Thanks, this explanation and discussion is very helpful. It does confirm how I suspected things to work.
I have trouble understanding the need for the "signing" part of client-side certificates. Currently if I create an account at a website with a username/password, there's no need to get my account signed by a trusted third party. So why not let me create the account with a username/publickey instead? Why does a third party CA need to be involved?
And actually (as I mentioned in another post just now), one thought is to have keypairs supplement passwords rather than replace them. Basically when I move to a new device, I can still log in to the website with a password, and then the site will give me the option to add the device's public key so I can seamlessly log in automatically next time.
Ideally they would run some kind of CA and users would generate keys local to the device with some kind of alternate authentication when setting up the device initially.

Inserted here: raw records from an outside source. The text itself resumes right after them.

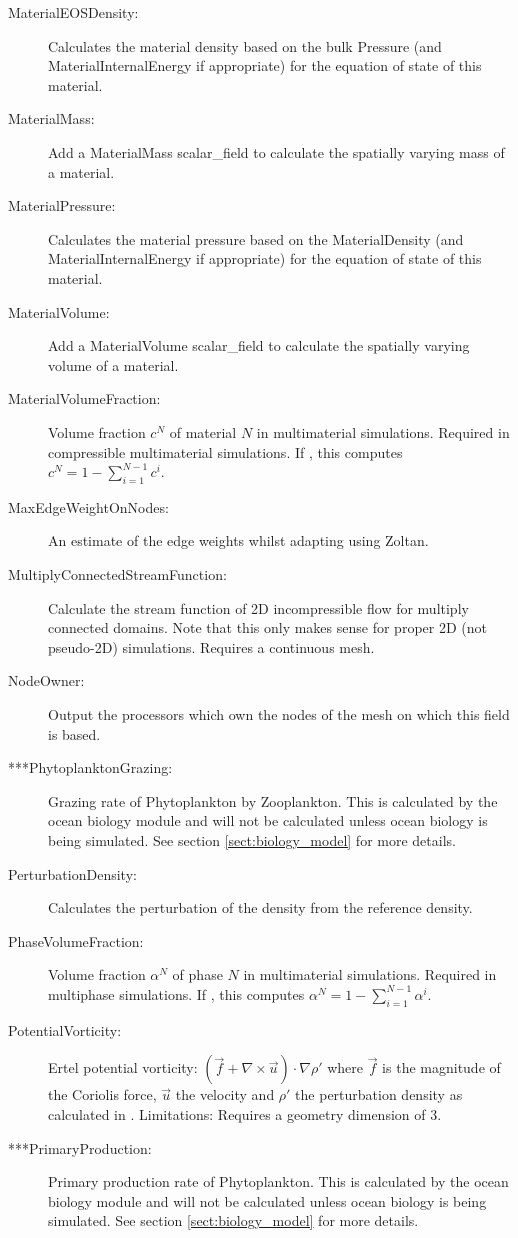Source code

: \begin{description}
\item[MaterialEOSDensity:]Calculates the material density based on the bulk Pressure (and MaterialInternalEnergy if appropriate) for the equation of state of this material.
\item[MaterialMass:]Add a MaterialMass scalar\_field to calculate the spatially varying mass of a material. 
\item[MaterialPressure:] Calculates the material pressure based on the MaterialDensity (and MaterialInternalEnergy if appropriate) for the equation of state of this material.
\item[MaterialVolume:]Add a MaterialVolume scalar\_field to calculate the spatially varying volume of a material.
\item[MaterialVolumeFraction:]Volume fraction $c^N$ of material $N$ in multimaterial simulations. Required in compressible multimaterial simulations. If , this computes $c^N = 1 - \sum_{i=1}^{N-1}c^i$.
\item[MaxEdgeWeightOnNodes:]An estimate of the edge weights whilst adapting using Zoltan.
\item[MultiplyConnectedStreamFunction:]Calculate the stream function of 2D incompressible flow for multiply connected domains. Note that this only makes sense for proper 2D (not pseudo-2D) simulations. Requires a continuous mesh.
\item[NodeOwner:]Output the processors which own the nodes of the mesh on which this field is based.   
\item[***PhytoplanktonGrazing:]Grazing rate of Phytoplankton by Zooplankton. This is calculated by the ocean biology module and will not be calculated unless ocean biology is being simulated. See section \ref{sect:biology_model} for more details.
\item[PerturbationDensity:]Calculates the perturbation of the density from the reference density.
\item[PhaseVolumeFraction:]Volume fraction $\alpha^N$ of phase $N$ in multimaterial simulations. Required in multiphase simulations. If , this computes $\alpha^N = 1 - \sum_{i=1}^{N-1}\alpha^i$.
\item[PotentialVorticity:]Ertel potential vorticity: $(\vec{f} + \nabla \times \vec{u}) \cdot \nabla \rho'$ where $\vec{f}$ is the magnitude of the Coriolis force, $\vec{u}$ the velocity and $\rho '$ the perturbation density as calculated in .
	Limitations: Requires a geometry dimension of 3. 
\item[***PrimaryProduction:]Primary production rate of Phytoplankton. This is calculated by the ocean biology module and will not be calculated unless ocean biology is being simulated.  See section \ref{sect:biology_model} for more details.

\end{description}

Generating keys is cheap and the fact that your key could be tracked across services is a problem you'd want to avoid upfront. This is already an issue with things like SSH where you can finger-print devices when they present their public keys.
When signing up the user could be given the option to enable alternate authentication via FIDO2, Password, or Passwordless (email). Otherwise authenticating another device works by approving a new device from an existing one.
> Ideally they would run some kind of CA and users would generate keys local to the device with some kind of alternate authentication when setting up the device initially.
This presents a bit of a chicken and egg problem for how to secure the initial signup. Most services now use "control of email address" which has its own issues.
> Generating keys is cheap and the fact that your key could be tracked across services is a problem you'd want to avoid upfront. This is already an issue with things like SSH where you can finger-print devices when they present their public keys.
There are concerns about tracking, but that can be done without a private key. There are pros and cons for both singular and multiple keys one of the pros for a single keypair being your keypair does identify you as you. That's bad for tracking but it's good for more trustworthy authentication. Ideally, for some uses you could as a person get a signed personal cert and it'd be as good as government ID.
> When signing up the user could be given the option to enable alternate authentication via FIDO2, Password, or Passwordless (email). Otherwise authenticating another device works by approving a new device from an existing one.
A good first step for reused or unique-per-service or even unique-per-service-and-device keypairs would be to allow a user authenticated by password or whatever to upload a public cert (possibly via web form) and enable access to the account (or portions of the account) going forward only to sessions initiated with that client cert and key.
S/MIME handles some issues of key propagation pretty simply in that a sender, A, signing a message is sufficient for the recipient, B, to then send encrypted email to B. The initial S/MIME installation of the user's own S/MIME certificate is still more involved. However, it might be as simple with web apps and other apps that use a web or web-like remote API to have an option to auto-trust certs going forward that are used to log in to the account by other means (like password and Yubikey).
When can we just have client side certificates? That would be a great way to deal with most of the problems that emailing a "magic login link" (or just normal email based accounts) doesn't solve.